TARİH: 28 Haziran 2014
GAZETE/DERGİ: Birgün
Pislik ve Sevgilinin Ardından
Bu hafta bir değişiklik yapıp iki filmi aynı başlık altında yazıyorum. Açıkçası iki filmden de geriye başrol oyuncularının iyi performansları dışında bir şey kalmadı. Oyuncularının iyi performansları dışında iki filmin bir ortak noktası yok, hatta birbirlerinin zıttı oldukları bile söylenebilir. James McAvoy ‘Pislik’te filmin adına yaraşan bir şekilde tam bir pisliği canlandırırken; ‘Sevgilinin Ardında’da Ben Whishaw tam bir “meleği” oynuyor. Pisliğe pislik diyoruz ama meleksi insanlar için söylenen temizlik diye bir kavramımız yok.
Pislik
McAvoy “Pislik’te Bruce Robertson adlı İskoç bir polisi canlandırıyor. Bruce, her şeyden ve herkesten nefret ediyor. Arkadaşlarının başına çoraplar örüyor, karılarını ayartıyor, terfi etmek için hepsinin ayağını kaydırmaya çalışıyor. Bir yandan iştahla uyuşturucu tüketirken, bir yandan da bir cinayet soruşturmasını sürdürmeye çalışıyor. Fakat tedavi amaçlı ilaçlarını almayınca ruhsal dengesi giderek bozuluyor. Bruce’un da insani bir yanı var elbette; onun da bir yarası var.
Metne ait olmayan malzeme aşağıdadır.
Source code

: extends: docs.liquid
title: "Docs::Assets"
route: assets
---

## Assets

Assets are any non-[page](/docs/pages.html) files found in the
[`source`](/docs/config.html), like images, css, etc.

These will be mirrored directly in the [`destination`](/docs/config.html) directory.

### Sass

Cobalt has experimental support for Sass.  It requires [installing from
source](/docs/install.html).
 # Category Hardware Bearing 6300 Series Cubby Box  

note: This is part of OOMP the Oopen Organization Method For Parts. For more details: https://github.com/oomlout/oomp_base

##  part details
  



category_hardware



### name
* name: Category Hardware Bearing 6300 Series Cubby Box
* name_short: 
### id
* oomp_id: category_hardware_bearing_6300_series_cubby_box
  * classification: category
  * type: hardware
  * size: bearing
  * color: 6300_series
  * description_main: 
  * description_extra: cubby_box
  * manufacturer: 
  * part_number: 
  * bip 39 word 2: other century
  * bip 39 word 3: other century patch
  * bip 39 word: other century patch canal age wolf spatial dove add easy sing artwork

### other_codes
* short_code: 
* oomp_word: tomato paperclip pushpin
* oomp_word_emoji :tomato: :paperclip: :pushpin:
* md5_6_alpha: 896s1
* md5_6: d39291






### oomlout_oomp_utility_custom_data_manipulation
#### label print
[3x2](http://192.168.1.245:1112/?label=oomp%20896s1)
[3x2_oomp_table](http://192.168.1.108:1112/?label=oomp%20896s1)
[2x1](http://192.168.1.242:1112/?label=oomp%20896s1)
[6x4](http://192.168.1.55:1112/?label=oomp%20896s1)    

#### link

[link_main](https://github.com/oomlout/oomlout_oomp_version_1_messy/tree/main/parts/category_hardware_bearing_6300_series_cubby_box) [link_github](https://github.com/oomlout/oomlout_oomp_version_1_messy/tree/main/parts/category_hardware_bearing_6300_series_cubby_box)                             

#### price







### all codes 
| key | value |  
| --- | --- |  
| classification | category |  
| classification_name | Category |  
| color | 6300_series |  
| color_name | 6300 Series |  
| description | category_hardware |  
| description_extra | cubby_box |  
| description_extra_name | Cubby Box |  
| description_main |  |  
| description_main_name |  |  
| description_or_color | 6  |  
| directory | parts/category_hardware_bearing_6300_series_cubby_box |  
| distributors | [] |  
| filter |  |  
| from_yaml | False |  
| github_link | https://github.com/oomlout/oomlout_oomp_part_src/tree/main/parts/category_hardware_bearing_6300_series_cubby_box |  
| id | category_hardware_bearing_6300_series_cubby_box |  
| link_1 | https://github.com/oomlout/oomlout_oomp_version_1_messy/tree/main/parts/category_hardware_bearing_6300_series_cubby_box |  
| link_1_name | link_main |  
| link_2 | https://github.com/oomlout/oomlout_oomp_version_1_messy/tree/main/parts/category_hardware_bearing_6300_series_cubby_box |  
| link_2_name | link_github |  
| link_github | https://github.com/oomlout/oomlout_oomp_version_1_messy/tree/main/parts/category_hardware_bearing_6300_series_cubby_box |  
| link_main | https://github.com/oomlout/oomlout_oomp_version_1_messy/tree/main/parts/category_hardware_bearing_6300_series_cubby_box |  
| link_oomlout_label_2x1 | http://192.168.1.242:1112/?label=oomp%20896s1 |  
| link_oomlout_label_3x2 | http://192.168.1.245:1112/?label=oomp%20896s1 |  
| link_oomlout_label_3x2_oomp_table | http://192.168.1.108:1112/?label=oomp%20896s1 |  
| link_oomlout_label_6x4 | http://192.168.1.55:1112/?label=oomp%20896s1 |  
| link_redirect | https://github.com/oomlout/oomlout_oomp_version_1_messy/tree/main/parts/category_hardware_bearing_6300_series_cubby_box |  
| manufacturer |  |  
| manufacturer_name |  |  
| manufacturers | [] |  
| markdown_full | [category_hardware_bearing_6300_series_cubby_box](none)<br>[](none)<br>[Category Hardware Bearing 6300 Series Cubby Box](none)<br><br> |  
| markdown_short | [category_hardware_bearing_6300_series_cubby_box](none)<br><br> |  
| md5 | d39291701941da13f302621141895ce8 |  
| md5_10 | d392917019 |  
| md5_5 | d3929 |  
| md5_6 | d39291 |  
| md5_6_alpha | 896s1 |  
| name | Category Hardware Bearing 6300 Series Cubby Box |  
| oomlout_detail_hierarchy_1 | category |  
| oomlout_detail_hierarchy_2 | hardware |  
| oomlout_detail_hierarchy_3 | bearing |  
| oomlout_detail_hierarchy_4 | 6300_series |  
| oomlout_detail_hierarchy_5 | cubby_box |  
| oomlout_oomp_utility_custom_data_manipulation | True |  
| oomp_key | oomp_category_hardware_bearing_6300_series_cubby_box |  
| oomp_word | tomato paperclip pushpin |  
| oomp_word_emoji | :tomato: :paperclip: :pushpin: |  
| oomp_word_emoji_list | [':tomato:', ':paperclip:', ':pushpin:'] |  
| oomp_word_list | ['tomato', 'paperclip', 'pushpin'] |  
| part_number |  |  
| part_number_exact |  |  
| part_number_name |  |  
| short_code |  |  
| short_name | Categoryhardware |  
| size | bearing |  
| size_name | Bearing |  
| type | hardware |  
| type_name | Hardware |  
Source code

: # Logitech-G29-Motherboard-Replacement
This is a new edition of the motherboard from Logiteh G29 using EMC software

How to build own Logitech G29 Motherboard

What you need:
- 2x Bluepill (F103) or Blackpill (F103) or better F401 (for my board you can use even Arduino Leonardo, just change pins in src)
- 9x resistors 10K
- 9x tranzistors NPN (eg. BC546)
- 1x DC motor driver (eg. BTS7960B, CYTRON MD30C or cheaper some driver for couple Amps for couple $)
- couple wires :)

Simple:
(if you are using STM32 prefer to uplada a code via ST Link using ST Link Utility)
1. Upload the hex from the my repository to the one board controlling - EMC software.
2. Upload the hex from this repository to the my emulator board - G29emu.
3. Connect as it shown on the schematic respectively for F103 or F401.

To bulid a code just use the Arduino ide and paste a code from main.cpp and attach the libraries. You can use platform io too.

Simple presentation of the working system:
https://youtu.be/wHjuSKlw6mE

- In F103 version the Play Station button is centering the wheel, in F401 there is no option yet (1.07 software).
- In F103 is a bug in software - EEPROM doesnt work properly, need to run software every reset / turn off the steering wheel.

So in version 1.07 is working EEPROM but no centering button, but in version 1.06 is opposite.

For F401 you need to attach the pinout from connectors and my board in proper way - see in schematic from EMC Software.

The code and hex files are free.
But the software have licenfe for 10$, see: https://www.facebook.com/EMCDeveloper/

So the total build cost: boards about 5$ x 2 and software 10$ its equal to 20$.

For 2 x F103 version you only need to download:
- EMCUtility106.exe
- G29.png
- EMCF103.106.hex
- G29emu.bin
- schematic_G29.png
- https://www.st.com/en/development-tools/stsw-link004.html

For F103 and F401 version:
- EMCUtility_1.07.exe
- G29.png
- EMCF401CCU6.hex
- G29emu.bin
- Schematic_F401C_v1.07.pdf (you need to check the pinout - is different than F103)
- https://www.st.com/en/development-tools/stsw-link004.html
Ta, çocukluğundan kalma. Bruce kendisinden nefret ediyor öncelikle. Ama Bruce’un iğrenç hallerini gördükten sonra, çocukluk travmaları onunla empati kurmamızı sağlamıyor. Zaten Bruce’un da empati ister gibi bir hali yok. Dolayısıyla bir süre sonra “Ben bu pisliği neden seyrediyorum” sorusunun kafanızda oluşma ihtimali var. Filmin suratımıza çarpan üslubunun da bu sorunun oluşmasında katkısı büyük. İyi ama bunu hak edecek ne yaptık? Bruce karakterini James McAvoy bu kadar başarıyla canlandırmasa, filmden çok daha erken kopacağız. Film Trainspotting’in de yazarı Irvine Welsh’in romanından uyarlanmış ve Jon Baird tarafından yönetilmiş.
Sevgilinin Ardından
“SEVGİLİNİN Ardından’ın kahramanı Bruce’un tam tersi. Ben Whishaw’un canlandırdığı Richard, Kamboçya asıllı sevgilisinin ölümünün ardından onun İngilizce bilmeyen annesine göz kulak olmak gibi bir misyon üstleniyor. Kadının bilmediği sadece İngilizce değil; Richard’ı oğlunun en yakın arkadaşı sanıyor, oğlunun sevgilisi olduğunu bilmiyor. Üstelik kadın Richard’a karşı gayet soğuk çünkü oğlunun kendisini bir huzur evine yerleştirmiş olmasından onu sorumlu tutuyor. Fakat Richard hassas ve kırılgan olmasının yanı sıra kararlı ve inatçı biri de. Kadının huzur evindeki flörtüyle konuşabilmesi için bir tercüman tutuyor vs. Her şey iyi güzel ve gayet insani. Ben Whishaw ‘Parlak Yıldız’dan sonra bir kez daha romantik aşık rolünde son derece inandırıcı ve yüreğe dokunan bir performans sergiliyor. Ama filmden daha fazlasını beklememek gerekiyor: Karakterlerin daha fazla derinine inmesi ya da kültürel çatışmayı daha fazla deşmesi gibi… Richard kadar iyi olmak Bruce kadar kötü olmaktan daha iyi orası kesin. Kötülüğün yaralarla, travmalarla ilişkisini biliyoruz ama iyiliğin neyle ilişkili olduğunu pek bilmiyoruz. Hatta belki merak bile etmiyoruz. Ben Bruce’un kötülüğünden çok Richard’ın iyiliğinin nedenlerini anlamak isterdim.
Yönetmen Hong Khaou, filmi kendi tiyatro oyunundan uyarlamış. Oyundaki heteroseksüel aşkı, eşcinsele çevirmiş. Khaou bu ilk uzun metraj filminde umut vadediyor. Ölen sevgilisinin ardından onun ailesini ziyaret eden (gizli) eşcinsel sevgili figürü hâlâ etkileyici ama bu hızla tüketilirse yakında etkisizleşecek. Ayrıca Whishaw gibi etkileyici oyuncular bulmak her zaman mümkün olmayabilir.